Insufficient evidence and no leads force Saps to close over 1 million dockets a year
Bheki Cele provided figures showing South African police closed one million cold cases in each of the last five years
Police Minister Bheki Cele in Soweto on 11 July 2022. Picture: Nigel Sibanda
Over one million dockets a year are closed by police, leaving victims of crime empty and unable to get justice.
In a five-year period between the 2018 and 2023 financial years, over five million criminal cases were closed by the South African Police Service (Saps) due a lack of evidence or leads. A fraction of this number was also due to the theft and loss of dockets.
Police minister Bheki Cele recently revealed that 1 051 340 cases were closed without a result in the 2022/2023 financial year.
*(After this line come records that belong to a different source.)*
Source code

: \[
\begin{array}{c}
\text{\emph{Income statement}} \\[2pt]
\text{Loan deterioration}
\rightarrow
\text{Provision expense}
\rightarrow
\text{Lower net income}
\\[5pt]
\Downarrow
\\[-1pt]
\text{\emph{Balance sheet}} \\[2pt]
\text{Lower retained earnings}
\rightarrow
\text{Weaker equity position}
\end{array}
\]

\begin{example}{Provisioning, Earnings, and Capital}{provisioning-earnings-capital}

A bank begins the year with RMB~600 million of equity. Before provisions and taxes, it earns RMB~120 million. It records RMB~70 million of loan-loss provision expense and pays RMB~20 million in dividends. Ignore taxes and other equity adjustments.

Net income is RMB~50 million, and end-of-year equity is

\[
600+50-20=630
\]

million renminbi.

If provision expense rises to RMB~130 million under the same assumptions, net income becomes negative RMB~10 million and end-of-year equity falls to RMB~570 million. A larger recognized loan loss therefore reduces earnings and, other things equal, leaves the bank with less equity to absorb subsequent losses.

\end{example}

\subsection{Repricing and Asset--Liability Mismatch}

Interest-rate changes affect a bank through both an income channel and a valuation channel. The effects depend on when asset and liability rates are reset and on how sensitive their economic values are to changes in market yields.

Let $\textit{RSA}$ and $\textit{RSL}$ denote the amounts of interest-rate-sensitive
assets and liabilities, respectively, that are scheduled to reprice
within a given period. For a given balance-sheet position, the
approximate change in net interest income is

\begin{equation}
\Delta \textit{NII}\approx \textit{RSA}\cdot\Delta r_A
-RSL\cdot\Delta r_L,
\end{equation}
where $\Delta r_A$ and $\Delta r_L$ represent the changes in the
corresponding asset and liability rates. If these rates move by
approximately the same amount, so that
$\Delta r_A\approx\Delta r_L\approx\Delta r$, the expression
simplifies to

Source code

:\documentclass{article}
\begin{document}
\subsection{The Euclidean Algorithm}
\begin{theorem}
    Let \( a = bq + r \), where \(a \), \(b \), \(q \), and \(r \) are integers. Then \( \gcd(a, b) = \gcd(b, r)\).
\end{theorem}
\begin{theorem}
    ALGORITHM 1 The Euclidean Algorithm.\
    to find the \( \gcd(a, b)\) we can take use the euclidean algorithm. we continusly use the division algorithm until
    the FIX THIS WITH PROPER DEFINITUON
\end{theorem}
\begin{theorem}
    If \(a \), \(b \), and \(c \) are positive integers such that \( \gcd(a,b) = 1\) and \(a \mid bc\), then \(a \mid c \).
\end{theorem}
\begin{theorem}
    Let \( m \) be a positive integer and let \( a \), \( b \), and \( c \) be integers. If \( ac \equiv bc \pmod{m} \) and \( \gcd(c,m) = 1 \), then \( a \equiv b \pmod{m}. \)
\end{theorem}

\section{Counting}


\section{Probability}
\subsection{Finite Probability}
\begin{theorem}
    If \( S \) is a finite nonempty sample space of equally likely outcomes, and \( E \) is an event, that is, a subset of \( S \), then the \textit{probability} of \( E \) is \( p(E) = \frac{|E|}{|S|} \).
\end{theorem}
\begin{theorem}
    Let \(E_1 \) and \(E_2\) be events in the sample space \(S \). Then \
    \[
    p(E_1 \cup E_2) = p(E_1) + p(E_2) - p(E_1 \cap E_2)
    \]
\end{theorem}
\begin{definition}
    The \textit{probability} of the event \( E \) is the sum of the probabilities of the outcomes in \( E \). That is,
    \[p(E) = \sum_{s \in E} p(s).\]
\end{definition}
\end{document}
The highest number from the five-year period was 1 215 394 back in 2017/2018.
Gauteng’s police had the worst recorded amount of cold cases in the 2022/23 financial year, closing a total of 331 965. The Western Cape and KZN followed with 217 701 and 177 415 cases, respectively.
Additionally, the dockets for 59 open cases had been lost in the last five years.
A total of 10 dockets for open cases had been stolen in that five year period, but alarmingly, 44 open case dockets were stolen between March 2023 and December 2023, a period outside of the figure presented by Cele.
Limpopo was the key culprit in this statistic, contributing 26 of those 44 thefts.
NPA sends back almost two million dockets to Saps
It was announced in March that the National Prosecuting Authority (NPA) had sent 1.8 million case dockets back to Saps for further investigations since 2018. These dockets did not include cases already enrolled in the courts.
It blamed this in part on a shortage of detectives.
ALSO READS: NPA has returned 1.8 million case dockets to Saps for further investigation
Senior police management told a portfolio committee in September that South Africa had roughly 17 000 detectives responsible for investigating all crimes across the nation.
Criminals escaping justice
The figures illustrated the staggering disconnect between the number of crimes reported and the number of perpetrators who potentially go unpunished.
Cele announced an increase in the murder rate when releasing the crime stats for the third quarter of the current financial year.
ALSO READ: Crime stats: Murders increase in SA while sexual offences decline
However, sexual related crimes have gone down, according to the latest crime stats covering the period from 1 October to 31 December 2023.
Stressing his desire to curb the numbers, he said: “It is important to highlight that attention and more resources have been allocated to stations that have the highest number of murders reported.”